明治安田生命J1リーグで名古屋グランパスがしっかりと上位につけている。第15節では昨季王者の横浜F・マリノスを逆転で下して意気上がる。立役者となったガブリエル・シャビエルはその変幻自在なプレーで魅了している。

上写真=真面目な性格からファンタジーあふれるパスを生み出す(写真◎Getty Images)

必要に応じてスタイルは変わる

「グランパス2020」の価値を示すような、素晴らしい勝利だった。そしてその勝利を左足で導いたのは「魔法使い」ガブリエル・シャビエルだった。

 9月9日の明治安田生命J1リーグ第15節。昨季王者の横浜F・マリノスに立ち向かっていった名古屋は、開始早々に先制されながらも24分にマテウスのセンタリングからガブリエル・シャビエルが同点ゴール、74分にはガブリエル・シャビエルのクロスからマテウスが決めて逆転したのだった。

 マテウスが右サイドを縦に突破して送ったゴール前を横切るセンタリングを、ファーで待ち受けていたガブリエル・シャビエルが左足で丁寧に押し込んだ同点弾、中盤右で奪ったボールを素早く左に展開、ガブリエル・シャビエルがDFの頭を越えて鋭く落ちていくアーリークロスを左足で送って、マテウスが右足でワンタッチシュートを左サイドに流し込む難易度の高い逆転ゴールと、いずれも技術の粋を集めたような美しさだった。

「大きな勝利だったと思います。チーム全体がいいバランスでした。攻撃がうまくいくには全体がうまくいかなければダメで、攻撃だけいいというわけではありません」

「FWが動いてくれなければパス出せません。マテウスがしっかりとした動きをしてくれて、僕のアシストからゴールが生まれて良かった。こういうボールを出せばシュートで終われるんじゃないかと予測した上で、狙った通りのパスが出せました」

 ガブリエル・シャビエルをつい「魔法使い」と呼びたくなるのは、その左足のテクニックが輝きを放つから、なのはもちろん、どんな役割も変幻自在にこなすことができるからだ。

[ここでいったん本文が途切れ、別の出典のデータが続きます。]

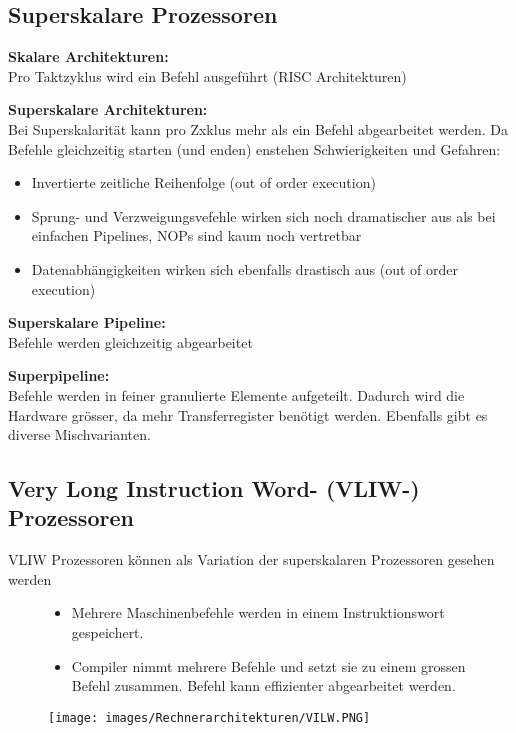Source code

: \clearpage
\subsection{Superskalare Prozessoren}
\textbf{Skalare Architekturen:}\\
Pro Taktzyklus wird ein Befehl ausgeführt (RISC Architekturen)

\textbf{Superskalare Architekturen:}\\
Bei Superskalarität kann pro Zxklus mehr als ein Befehl abgearbeitet werden.
Da Befehle gleichzeitig starten (und enden) enstehen Schwierigkeiten und Gefahren:
\begin{itemize}[noitemsep,topsep=0pt]
	\item Invertierte zeitliche Reihenfolge (out of order execution)
	\item Sprung- und Verzweigungsvefehle wirken sich noch dramatischer aus als bei einfachen Pipelines, NOPs sind kaum noch vertretbar
	\item Datenabhängigkeiten wirken sich ebenfalls drastisch aus (out of order execution)
			
\end{itemize}

\textbf{Superskalare Pipeline:}\\
Befehle werden gleichzeitig abgearbeitet

\textbf{Superpipeline:}\\
Befehle werden in feiner granulierte Elemente aufgeteilt. Dadurch wird die Hardware grösser, da mehr Transferregister benötigt werden.\newline
Ebenfalls gibt es diverse Mischvarianten.
\vspace{-0.5cm}
\subsection{Very Long Instruction Word- (VLIW-) Prozessoren}
VLIW Prozessoren können als Variation der superskalaren Prozessoren gesehen werden

\begin{figure}[htbp]
	
	\begin{minipage}{0.55\textwidth}
		\begin{itemize}[noitemsep,topsep=0pt]
			\item Mehrere Maschinenbefehle werden in einem Instruktionswort gespeichert.
			\item Compiler nimmt mehrere Befehle und setzt sie zu einem grossen Befehl zusammen. Befehl kann effizienter abgearbeitet werden.
			
		\end{itemize}
		
	\end{minipage}
	\hfill		
	\begin{minipage}{0.4\textwidth} 
		\texttt{[image: images/Rechnerarchitekturen/VILW.PNG]}
	\end{minipage}
	
\end{figure}
\vspace{-1cm}
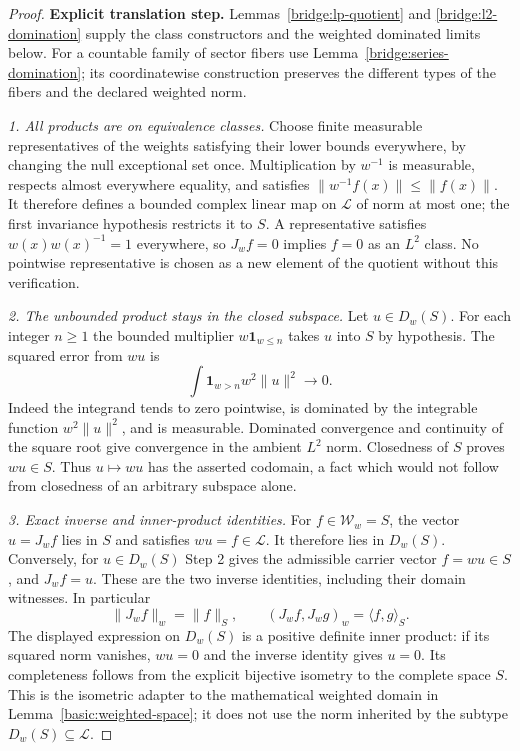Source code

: \documentclass[11pt,a4paper]{article}
\theoremstyle{definition}
\theoremstyle{remark}
\begin{document}
\begin{proof}
\noindent\textbf{Explicit translation step.} Lemmas~\ref{bridge:lp-quotient} and \ref{bridge:l2-domination} supply the
class constructors and the weighted dominated limits below. For a
countable family of sector fibers use Lemma~\ref{bridge:series-domination};
its coordinatewise construction preserves the different types of the
fibers and the declared weighted norm.

\emph{1. All products are on equivalence classes.}
Choose finite measurable representatives of the weights satisfying
their lower bounds everywhere, by changing the null exceptional set
once. Multiplication by $w^{-1}$ is measurable, respects almost
everywhere equality, and satisfies
$\|w^{-1}f(x)\|\leq\|f(x)\|$. It therefore defines a bounded
complex linear map on $\mathcal L$ of norm at most one; the first
invariance hypothesis restricts it to $S$. A representative satisfies
$w(x)w(x)^{-1}=1$ everywhere, so $J_wf=0$ implies $f=0$ as an
$L^2$ class. No pointwise representative is chosen as a new element
of the quotient without this verification.

\emph{2. The unbounded product stays in the closed subspace.}
Let $u\in D_w(S)$. For each integer $n\geq1$ the bounded
multiplier $w\mathbf1_{w\leq n}$ takes $u$ into $S$ by hypothesis.
The squared error from $wu$ is
\[
 \int \mathbf1_{w>n}w^2\|u\|^2\longrightarrow0.
\]
Indeed the integrand tends to zero pointwise, is dominated by the
integrable function $w^2\|u\|^2$, and is measurable. Dominated
convergence and continuity of the square root give convergence in
the ambient $L^2$ norm. Closedness of $S$ proves $wu\in S$.
Thus $u\mapsto wu$ has the asserted codomain, a fact which would
not follow from closedness of an arbitrary subspace alone.

\emph{3. Exact inverse and inner-product identities.}
For $f\in\mathcal W_w=S$, the vector $u=J_wf$ lies in $S$ and
satisfies $wu=f\in\mathcal L$. It therefore lies in $D_w(S)$.
Conversely, for $u\in D_w(S)$ Step 2 gives the admissible carrier
vector $f=wu\in S$, and $J_wf=u$. These are the two inverse
identities, including their domain witnesses. In particular
\[
 \|J_wf\|_w=\|f\|_S,\qquad
 (J_wf,J_wg)_w=\langle f,g\rangle_S.
\]
The displayed expression on $D_w(S)$ is a positive definite
inner product: if its squared norm vanishes, $wu=0$ and the
inverse identity gives $u=0$. Its completeness follows from the
explicit bijective isometry to the complete space $S$. This is the
isometric adapter to the mathematical weighted domain in
Lemma~\ref{basic:weighted-space}; it does not use the norm inherited
by the subtype $D_w(S)\subseteq\mathcal L$.


\end{proof}
\end{document}
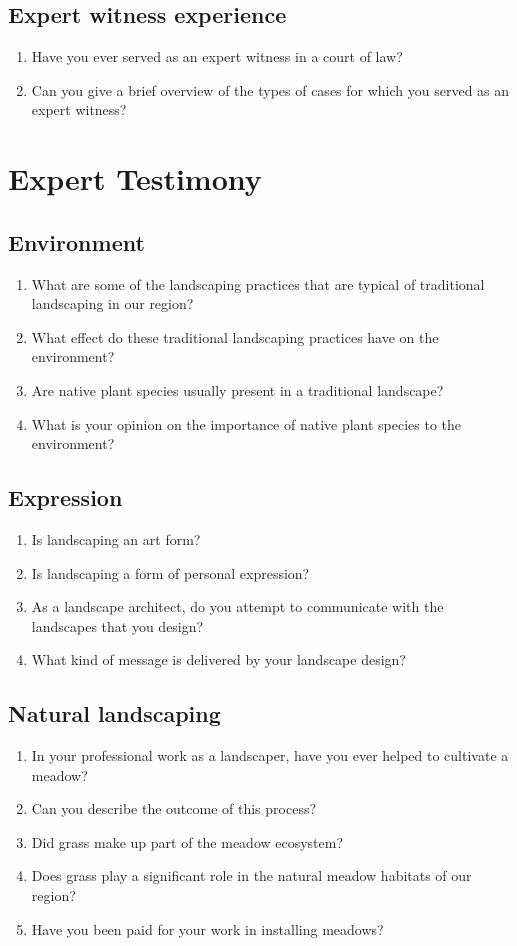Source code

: \documentclass[12pt]{article}
\begin{document}
\subsection{Expert witness experience}
\begin{enumerate}
\item Have you ever served as an expert witness in a court of law?
\item Can you give a brief overview of the types of cases for which you served as an expert witness?
\end{enumerate}



\section{Expert Testimony}

\subsection{Environment}
\begin{enumerate}
\item What are some of the landscaping practices that are typical of traditional landscaping in our region?
\item What effect do these traditional landscaping practices have on the environment?
\item Are native plant species usually present in a traditional landscape?
\item What is your opinion on the importance of native plant species to the environment?
\end{enumerate}

\subsection{Expression}
\begin{enumerate}
\item Is landscaping an art form?
\item Is landscaping a form of personal expression?
\item As a landscape architect, do you attempt to communicate with the landscapes that you design?
\item What kind of message is delivered by your landscape design?
\end{enumerate}

\subsection{Natural landscaping}
\begin{enumerate}
\item In your professional work as a landscaper, have you ever helped to cultivate a meadow?
\item Can you describe the outcome of this process?
\item Did grass make up part of the meadow ecosystem?
\item Does grass play a significant role in the natural meadow habitats of our region?
\item Have you been paid for your work in installing meadows?
\end{enumerate}
\end{document}
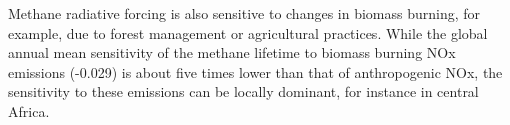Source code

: Methane radiative forcing is also sensitive to changes in biomass burning, for example, due to forest management or agricultural practices. While the global annual mean sensitivity of the methane lifetime to biomass burning NOx emissions (-0.029) is about five times lower than that of anthropogenic NOx, the sensitivity to these emissions can be locally dominant, for instance in central Africa.


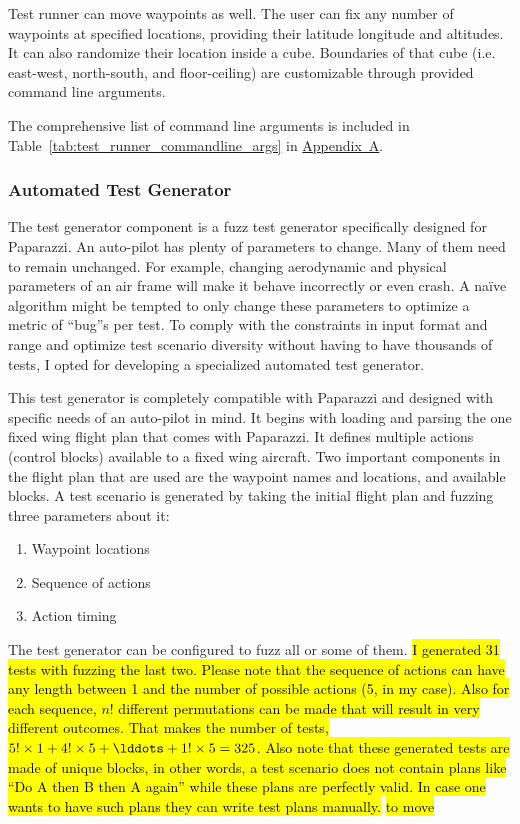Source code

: Test runner can move waypoints as well. The user can fix any number of waypoints at specified locations, providing their latitude longitude and altitudes. It can also randomize their location inside a cube. Boundaries of that cube (i.e. east-west, north-south, and floor-ceiling) are customizable through provided command line arguments.

The comprehensive list of command line arguments is included in Table~\ref{tab:test_runner_commandline_args} in \hyperref[appendixa]{Appendix~A}.


\subsubsection{Automated Test Generator}
The test generator component is a fuzz test generator specifically designed for Paparazzi. An auto-pilot has plenty of parameters to change. Many of them need to remain unchanged. For example, changing aerodynamic and physical parameters of an air frame will make it behave incorrectly or even crash. A naïve algorithm might be tempted to only change these parameters to optimize a metric of ``bug''s per test. To comply with the constraints in input format and range and optimize test scenario diversity without having to have thousands of tests, I opted for developing a specialized automated test generator. 

This test generator is completely compatible with Paparazzi and designed with specific needs of an auto-pilot in mind. It begins with loading and parsing the one fixed wing flight plan that comes with Paparazzi. It defines multiple actions (control blocks) available to a fixed wing aircraft. Two important components in the flight plan that are used are the waypoint names and locations, and available blocks. A test scenario is generated by taking the initial flight plan and fuzzing three parameters about it:
\begin{enumerate}
    \item Waypoint locations
    \item Sequence of actions 
    \item Action timing
\end{enumerate}

The test generator can be configured to fuzz all or some of them. \hl{I generated 31 tests with fuzzing the last two. Please note that the sequence of actions can have any length between 1 and the number of possible actions (5, in my case). Also for each sequence, $n!$ different permutations can be made that will result in very different outcomes. That makes the number of tests, $5!\times1+4!\times5+\lddots+1!\times5=325$. Also note that these generated tests are made of unique blocks, in other words, a test scenario does not contain plans like ``Do A then B then A again'' while these plans are perfectly valid. In case one wants to have such plans they can write test plans manually.} \hl{to move}

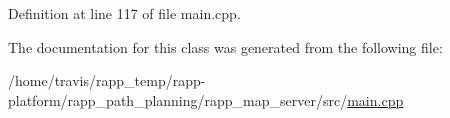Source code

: Definition at line 117 of file main.\-cpp.



The documentation for this class was generated from the following file\-:\begin{DoxyCompactItemize}
\item 
/home/travis/rapp\-\_\-temp/rapp-\/platform/rapp\-\_\-path\-\_\-planning/rapp\-\_\-map\-\_\-server/src/\hyperlink{main_8cpp}{main.\-cpp}\end{DoxyCompactItemize}
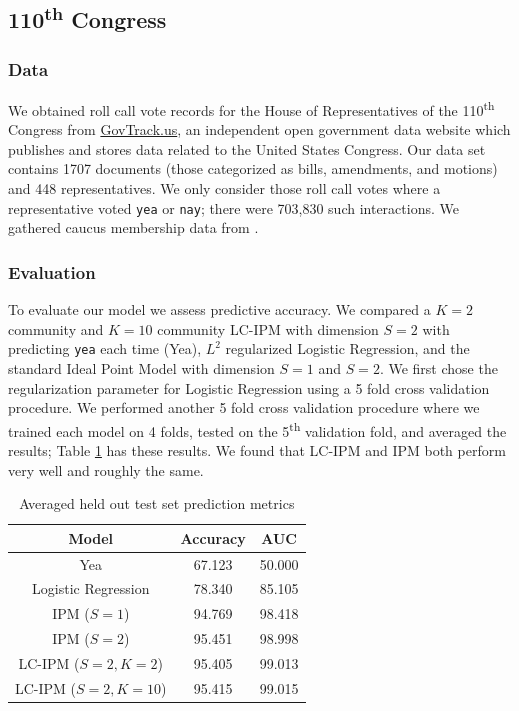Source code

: \documentclass{article}
\begin{document}
\subsection{110\textsuperscript{th} Congress}
\subsubsection{Data}
We obtained roll call vote records for the House of Representatives of the 110\textsuperscript{th} Congress from \href{www.govtrack.us}{GovTrack.us}, an independent open government data website which publishes and stores data related to the United States Congress. Our data set contains 1707 documents (those categorized as bills, amendments, and motions) and 448 representatives. We only consider those roll call votes where a representative voted \texttt{yea} or \texttt{nay}; there were 703,830 such interactions. We gathered caucus membership data from \cite{Victor2013}.
\subsubsection{Evaluation} 
To evaluate our model we assess predictive accuracy. We compared a $K=2$ community and $K=10$ community LC-IPM with dimension $S=2$ with predicting \texttt{yea} each time (Yea), $L^2$ regularized Logistic Regression, and the standard Ideal Point Model with dimension $S=1$ and $S=2$. We first chose the regularization parameter for Logistic Regression using a 5 fold cross validation procedure. We performed another 5 fold cross validation procedure where we trained each model on 4 folds, tested on the 5\textsuperscript{th} validation fold, and averaged the results; Table \ref{table:results_table} has these results. We found that LC-IPM and IPM both perform very well and roughly the same.

\vspace{2ex}
\begin{table}
\begin{center}
\begin{tabular}{c | c |c}
Model &  Accuracy & AUC\\ %
\hline
\hline
Yea & 67.123 & 50.000\\
Logistic Regression & 78.340 & 85.105\\
\hline
IPM ($S= 1$)  &  94.769 & 98.418\\
IPM ($S= 2$)  & 95.451 & 98.998\\
\hline
LC-IPM ($S=2, K=2$)  & 95.405 & 99.013\\
LC-IPM ($S=2, K=10$)  & 95.415 & 99.015
\end{tabular}
\end{center}
\caption{Averaged held out test set prediction metrics}
\label{table:results_table}
\end{table} 
\end{document}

 例えば、対戦相手によってプレースタイルを変えること。

「試合によって必要とする役割があります。マリノス戦は相手がラインを高く保ってきているので、その裏を狙いながらという目的があります。一方で守備が堅いチームのときは試合を作りにいくという意識でプレーします。必要に応じてプレースタイルや役割は変わるのです。だから、実際の試合の中で貢献できたことに本当に満足しています」

 例えば、ポジションによって意識を変えること。

「トップ下でもサイドでもプレーしていますから、どちらもやっていて難しいとは思いません。サイドの方が守備の心配をしなければいけないという状況は多いですけれど、トップ下でもサイドでも自分のサッカースタイルの中で合わせるようなプレーをしたり、チームがやりやすくなるポジショニングを取っていくという意識が高いですね」

 その左足からまた七色のパスが繰り出されるとき、名古屋は勝利に近づくだろう。